■ Instructions to follow: Only the lines from the one containing "2022-10-24 00:00:00 &" through the one containing "2022-10-29 00:00:00 &" should be printed, exactly as they appear below, with both ends included.

◆ ◆ ◆

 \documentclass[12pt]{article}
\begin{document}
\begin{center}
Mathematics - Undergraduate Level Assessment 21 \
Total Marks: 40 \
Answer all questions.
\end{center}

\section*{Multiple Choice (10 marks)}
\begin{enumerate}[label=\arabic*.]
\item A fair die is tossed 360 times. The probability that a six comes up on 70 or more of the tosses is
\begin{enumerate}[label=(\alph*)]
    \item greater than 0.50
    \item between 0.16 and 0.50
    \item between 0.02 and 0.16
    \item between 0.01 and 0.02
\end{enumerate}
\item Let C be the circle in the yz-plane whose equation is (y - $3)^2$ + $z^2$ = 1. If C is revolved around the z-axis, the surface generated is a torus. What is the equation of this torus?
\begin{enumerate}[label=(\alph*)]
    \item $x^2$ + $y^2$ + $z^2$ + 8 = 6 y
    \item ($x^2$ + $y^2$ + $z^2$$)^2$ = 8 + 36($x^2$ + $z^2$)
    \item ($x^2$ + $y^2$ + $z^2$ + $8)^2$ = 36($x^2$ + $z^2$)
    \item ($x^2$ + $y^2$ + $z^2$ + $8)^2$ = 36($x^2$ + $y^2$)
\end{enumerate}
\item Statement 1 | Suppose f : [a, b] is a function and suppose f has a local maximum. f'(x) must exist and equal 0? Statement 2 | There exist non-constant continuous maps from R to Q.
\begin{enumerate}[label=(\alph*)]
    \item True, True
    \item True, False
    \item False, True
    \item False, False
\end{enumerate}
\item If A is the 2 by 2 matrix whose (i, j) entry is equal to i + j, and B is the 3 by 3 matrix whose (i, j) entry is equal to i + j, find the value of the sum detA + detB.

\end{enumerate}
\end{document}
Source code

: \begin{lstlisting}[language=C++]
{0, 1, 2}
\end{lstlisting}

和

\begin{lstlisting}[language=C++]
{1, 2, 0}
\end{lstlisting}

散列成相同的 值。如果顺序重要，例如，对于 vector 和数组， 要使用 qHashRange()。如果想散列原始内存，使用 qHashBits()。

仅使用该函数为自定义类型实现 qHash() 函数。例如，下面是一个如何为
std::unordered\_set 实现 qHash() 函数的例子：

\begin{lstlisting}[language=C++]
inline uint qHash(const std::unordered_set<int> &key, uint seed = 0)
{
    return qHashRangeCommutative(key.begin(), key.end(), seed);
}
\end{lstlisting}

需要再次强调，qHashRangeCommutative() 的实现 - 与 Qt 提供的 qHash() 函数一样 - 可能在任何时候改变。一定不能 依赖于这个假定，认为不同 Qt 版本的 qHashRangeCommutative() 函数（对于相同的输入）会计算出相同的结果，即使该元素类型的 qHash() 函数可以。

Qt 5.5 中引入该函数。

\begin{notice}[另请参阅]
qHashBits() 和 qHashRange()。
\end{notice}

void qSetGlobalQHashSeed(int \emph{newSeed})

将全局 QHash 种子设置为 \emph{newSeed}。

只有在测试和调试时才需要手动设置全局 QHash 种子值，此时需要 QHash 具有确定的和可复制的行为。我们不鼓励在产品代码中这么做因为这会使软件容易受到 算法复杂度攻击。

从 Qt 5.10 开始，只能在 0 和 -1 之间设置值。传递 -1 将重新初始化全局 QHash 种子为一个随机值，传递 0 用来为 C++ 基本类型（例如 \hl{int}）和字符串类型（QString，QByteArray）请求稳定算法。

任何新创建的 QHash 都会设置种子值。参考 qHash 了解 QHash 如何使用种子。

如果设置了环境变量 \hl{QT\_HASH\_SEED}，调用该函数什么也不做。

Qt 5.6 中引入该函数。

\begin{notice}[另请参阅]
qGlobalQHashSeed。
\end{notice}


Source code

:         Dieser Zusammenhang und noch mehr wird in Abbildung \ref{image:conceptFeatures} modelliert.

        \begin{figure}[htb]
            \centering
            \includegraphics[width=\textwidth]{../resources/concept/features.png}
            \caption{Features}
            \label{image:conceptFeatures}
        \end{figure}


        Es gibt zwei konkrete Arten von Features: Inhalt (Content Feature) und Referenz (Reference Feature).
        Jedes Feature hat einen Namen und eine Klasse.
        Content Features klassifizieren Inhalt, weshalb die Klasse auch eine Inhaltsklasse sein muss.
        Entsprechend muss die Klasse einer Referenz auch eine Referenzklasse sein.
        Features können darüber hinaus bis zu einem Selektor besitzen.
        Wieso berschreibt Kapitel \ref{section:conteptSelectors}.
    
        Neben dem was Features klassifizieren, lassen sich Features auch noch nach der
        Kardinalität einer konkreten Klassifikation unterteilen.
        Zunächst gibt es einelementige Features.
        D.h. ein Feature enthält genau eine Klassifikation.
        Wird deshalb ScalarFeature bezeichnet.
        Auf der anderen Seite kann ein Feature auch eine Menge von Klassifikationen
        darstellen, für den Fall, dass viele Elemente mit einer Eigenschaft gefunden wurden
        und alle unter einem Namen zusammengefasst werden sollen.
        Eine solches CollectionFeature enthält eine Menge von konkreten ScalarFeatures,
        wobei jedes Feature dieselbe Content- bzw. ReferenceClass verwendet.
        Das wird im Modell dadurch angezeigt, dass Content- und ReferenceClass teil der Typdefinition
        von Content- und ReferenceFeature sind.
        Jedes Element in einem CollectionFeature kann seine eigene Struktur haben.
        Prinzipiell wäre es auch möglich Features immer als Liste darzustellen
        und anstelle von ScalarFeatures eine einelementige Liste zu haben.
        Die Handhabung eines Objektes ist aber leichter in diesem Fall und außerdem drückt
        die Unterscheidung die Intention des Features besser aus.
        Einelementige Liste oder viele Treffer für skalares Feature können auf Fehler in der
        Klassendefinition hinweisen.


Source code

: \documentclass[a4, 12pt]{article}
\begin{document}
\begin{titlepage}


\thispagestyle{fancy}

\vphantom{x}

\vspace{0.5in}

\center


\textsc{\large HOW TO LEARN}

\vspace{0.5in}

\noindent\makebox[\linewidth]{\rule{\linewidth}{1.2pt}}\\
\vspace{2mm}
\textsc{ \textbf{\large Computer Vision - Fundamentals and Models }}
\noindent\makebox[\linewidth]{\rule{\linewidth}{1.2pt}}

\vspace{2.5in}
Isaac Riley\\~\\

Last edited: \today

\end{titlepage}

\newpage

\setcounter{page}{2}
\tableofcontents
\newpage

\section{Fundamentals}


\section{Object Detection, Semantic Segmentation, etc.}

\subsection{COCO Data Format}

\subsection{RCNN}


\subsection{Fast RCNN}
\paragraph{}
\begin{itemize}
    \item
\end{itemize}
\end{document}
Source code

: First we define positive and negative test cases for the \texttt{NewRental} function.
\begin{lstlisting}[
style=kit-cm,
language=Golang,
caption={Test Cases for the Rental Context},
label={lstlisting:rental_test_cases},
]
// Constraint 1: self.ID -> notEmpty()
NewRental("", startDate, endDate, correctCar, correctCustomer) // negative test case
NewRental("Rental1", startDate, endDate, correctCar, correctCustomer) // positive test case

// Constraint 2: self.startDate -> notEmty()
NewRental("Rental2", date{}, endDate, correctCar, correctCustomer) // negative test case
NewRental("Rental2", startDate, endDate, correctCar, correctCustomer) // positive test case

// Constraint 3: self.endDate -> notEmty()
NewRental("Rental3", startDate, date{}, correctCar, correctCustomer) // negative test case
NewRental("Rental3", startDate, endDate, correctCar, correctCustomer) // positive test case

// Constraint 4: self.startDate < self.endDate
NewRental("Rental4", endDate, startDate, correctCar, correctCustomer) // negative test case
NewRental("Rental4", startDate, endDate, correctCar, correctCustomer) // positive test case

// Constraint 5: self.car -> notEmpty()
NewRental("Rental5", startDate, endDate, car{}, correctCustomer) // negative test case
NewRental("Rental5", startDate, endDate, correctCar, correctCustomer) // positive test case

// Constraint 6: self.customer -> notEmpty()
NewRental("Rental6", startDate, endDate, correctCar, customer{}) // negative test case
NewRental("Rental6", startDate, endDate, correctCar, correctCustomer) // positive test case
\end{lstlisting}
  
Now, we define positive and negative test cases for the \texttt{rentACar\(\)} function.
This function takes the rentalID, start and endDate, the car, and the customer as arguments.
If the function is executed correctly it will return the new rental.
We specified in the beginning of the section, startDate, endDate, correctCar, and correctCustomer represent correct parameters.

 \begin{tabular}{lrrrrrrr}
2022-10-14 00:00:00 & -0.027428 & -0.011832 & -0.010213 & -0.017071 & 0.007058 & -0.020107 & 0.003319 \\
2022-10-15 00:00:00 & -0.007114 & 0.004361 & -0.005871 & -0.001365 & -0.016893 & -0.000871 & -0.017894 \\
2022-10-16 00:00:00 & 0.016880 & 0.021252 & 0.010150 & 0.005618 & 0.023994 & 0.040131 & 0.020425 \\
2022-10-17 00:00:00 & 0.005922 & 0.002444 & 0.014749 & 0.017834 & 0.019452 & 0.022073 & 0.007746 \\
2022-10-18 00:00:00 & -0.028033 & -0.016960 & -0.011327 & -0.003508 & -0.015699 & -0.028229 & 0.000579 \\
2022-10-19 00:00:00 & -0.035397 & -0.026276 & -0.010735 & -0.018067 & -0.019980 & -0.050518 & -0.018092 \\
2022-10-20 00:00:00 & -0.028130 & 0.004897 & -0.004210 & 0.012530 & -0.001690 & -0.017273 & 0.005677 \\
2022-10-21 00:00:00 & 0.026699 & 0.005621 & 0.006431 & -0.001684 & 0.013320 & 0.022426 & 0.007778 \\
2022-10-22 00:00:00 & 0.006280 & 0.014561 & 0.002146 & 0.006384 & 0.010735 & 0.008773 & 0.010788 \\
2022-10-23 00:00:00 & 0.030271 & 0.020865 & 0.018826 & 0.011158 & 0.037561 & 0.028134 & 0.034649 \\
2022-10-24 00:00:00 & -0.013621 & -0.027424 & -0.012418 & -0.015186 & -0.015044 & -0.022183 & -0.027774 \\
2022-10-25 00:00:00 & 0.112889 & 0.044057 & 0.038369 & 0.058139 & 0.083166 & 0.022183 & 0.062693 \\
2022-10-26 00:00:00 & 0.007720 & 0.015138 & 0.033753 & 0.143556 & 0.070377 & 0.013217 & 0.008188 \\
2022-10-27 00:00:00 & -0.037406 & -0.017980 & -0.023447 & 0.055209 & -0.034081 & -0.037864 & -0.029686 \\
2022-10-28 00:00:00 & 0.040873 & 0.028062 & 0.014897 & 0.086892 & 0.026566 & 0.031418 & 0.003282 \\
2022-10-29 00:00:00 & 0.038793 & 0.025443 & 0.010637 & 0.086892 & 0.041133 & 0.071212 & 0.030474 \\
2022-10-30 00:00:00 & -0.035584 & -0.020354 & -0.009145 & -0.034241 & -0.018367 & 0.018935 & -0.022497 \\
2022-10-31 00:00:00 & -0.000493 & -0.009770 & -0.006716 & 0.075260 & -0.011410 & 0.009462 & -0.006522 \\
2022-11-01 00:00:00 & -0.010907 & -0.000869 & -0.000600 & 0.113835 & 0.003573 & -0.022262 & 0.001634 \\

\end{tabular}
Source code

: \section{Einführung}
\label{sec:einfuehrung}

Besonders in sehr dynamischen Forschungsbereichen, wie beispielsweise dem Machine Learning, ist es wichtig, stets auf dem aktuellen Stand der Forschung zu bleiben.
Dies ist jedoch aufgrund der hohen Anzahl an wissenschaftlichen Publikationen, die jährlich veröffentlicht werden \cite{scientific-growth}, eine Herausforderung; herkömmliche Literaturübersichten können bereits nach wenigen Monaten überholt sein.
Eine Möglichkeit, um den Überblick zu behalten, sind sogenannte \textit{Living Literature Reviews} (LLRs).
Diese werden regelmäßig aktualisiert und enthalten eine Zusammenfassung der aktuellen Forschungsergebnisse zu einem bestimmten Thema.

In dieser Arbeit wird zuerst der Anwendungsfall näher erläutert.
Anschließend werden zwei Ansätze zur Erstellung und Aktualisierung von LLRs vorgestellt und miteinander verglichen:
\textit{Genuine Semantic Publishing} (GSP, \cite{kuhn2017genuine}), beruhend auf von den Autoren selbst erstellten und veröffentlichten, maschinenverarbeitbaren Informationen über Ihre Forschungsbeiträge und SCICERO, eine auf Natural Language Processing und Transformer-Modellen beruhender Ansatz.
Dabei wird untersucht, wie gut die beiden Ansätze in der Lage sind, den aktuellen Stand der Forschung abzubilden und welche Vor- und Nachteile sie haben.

◆ ◆ ◆

■ Response area:
2022-10-24 00:00:00 & -0.013621 & -0.027424 & -0.012418 & -0.015186 & -0.015044 & -0.022183 & -0.027774 \\
2022-10-25 00:00:00 & 0.112889 & 0.044057 & 0.038369 & 0.058139 & 0.083166 & 0.022183 & 0.062693 \\
2022-10-26 00:00:00 & 0.007720 & 0.015138 & 0.033753 & 0.143556 & 0.070377 & 0.013217 & 0.008188 \\
2022-10-27 00:00:00 & -0.037406 & -0.017980 & -0.023447 & 0.055209 & -0.034081 & -0.037864 & -0.029686 \\
2022-10-28 00:00:00 & 0.040873 & 0.028062 & 0.014897 & 0.086892 & 0.026566 & 0.031418 & 0.003282 \\
2022-10-29 00:00:00 & 0.038793 & 0.025443 & 0.010637 & 0.086892 & 0.041133 & 0.071212 & 0.030474 \\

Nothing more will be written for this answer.